Report how many lines in the records hold the string "forma"; give the number and nothing else.

[Start of Attachment]

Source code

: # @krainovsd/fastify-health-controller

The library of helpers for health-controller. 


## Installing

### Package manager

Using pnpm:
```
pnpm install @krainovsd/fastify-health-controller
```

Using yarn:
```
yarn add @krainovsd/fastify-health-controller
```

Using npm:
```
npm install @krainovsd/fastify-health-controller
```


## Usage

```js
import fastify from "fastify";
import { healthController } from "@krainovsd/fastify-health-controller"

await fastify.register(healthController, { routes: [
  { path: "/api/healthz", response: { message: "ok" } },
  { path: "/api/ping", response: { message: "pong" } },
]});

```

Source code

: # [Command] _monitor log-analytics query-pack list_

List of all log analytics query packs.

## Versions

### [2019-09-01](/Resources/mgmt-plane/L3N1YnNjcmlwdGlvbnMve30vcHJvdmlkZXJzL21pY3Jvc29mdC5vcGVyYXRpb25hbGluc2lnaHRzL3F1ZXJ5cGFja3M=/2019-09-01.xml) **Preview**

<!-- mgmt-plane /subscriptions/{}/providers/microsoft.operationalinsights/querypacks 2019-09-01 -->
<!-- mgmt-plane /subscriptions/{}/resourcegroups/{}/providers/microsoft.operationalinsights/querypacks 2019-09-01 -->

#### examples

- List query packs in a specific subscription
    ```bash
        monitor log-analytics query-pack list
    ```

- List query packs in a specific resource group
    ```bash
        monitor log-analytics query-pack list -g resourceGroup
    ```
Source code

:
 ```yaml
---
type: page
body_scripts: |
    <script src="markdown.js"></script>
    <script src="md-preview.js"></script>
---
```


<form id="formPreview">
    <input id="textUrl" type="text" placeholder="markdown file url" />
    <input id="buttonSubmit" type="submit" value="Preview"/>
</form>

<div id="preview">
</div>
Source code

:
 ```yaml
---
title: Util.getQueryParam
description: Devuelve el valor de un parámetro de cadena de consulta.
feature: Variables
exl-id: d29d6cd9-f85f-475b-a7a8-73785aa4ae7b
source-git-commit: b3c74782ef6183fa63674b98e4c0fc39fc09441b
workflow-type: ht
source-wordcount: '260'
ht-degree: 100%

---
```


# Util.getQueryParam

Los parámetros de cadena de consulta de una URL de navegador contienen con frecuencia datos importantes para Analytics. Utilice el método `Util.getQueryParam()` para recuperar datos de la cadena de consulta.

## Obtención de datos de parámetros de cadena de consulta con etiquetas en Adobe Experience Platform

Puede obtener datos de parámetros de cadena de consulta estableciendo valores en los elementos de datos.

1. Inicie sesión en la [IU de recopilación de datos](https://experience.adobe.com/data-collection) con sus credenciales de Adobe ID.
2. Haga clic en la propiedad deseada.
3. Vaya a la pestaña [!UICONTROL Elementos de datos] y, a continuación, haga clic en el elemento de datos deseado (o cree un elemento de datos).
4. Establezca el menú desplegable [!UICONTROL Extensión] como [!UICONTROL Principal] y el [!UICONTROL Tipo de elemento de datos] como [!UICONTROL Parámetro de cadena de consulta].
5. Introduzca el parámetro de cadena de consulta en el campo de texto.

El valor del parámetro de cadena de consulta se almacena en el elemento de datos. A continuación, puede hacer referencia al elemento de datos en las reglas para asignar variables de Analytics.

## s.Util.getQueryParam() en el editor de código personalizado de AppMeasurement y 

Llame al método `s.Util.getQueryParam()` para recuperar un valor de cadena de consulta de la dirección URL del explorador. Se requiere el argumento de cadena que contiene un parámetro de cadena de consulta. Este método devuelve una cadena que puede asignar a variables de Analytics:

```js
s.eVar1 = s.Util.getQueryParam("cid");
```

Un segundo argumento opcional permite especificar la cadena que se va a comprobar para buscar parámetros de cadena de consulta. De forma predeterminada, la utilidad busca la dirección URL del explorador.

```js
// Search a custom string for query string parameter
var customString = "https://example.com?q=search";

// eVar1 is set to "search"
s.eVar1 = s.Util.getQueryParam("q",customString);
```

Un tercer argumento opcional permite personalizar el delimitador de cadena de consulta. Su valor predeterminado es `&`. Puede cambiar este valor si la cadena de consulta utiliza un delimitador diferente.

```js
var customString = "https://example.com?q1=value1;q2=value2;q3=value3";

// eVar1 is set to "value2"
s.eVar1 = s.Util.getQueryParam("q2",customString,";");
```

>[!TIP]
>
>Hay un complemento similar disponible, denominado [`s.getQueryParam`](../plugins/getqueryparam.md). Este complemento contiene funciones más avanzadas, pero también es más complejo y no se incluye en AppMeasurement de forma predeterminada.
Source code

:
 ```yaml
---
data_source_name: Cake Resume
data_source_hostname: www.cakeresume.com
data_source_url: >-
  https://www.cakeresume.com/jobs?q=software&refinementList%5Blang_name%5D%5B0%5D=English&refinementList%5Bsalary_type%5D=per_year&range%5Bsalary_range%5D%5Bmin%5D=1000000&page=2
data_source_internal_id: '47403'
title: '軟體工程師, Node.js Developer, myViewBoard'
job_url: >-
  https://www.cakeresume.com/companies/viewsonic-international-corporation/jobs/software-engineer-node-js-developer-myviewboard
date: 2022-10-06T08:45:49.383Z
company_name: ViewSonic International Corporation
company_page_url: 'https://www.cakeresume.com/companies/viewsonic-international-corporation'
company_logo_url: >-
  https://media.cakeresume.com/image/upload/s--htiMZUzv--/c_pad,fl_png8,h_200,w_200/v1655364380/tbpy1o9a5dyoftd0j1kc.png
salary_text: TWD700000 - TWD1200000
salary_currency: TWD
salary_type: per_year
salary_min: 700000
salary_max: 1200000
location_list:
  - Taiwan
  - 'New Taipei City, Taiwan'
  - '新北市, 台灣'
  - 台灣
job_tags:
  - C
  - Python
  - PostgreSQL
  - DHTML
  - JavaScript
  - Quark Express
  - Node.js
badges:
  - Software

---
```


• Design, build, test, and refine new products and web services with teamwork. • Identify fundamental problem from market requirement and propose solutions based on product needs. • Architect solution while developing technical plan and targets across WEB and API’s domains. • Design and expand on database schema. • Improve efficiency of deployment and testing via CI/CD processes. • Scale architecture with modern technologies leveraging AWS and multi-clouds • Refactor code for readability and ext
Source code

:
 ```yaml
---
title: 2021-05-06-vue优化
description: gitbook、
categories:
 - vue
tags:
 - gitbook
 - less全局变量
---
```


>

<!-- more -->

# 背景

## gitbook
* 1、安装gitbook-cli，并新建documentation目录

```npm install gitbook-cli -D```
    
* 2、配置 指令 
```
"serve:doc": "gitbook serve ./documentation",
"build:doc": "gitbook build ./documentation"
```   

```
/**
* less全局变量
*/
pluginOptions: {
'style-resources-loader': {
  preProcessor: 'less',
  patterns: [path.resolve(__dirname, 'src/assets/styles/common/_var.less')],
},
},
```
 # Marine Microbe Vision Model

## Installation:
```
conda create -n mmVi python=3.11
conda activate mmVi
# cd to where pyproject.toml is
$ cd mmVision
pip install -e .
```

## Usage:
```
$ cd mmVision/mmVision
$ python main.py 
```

[End of Attachment]

EXERCISE ANSWER – 2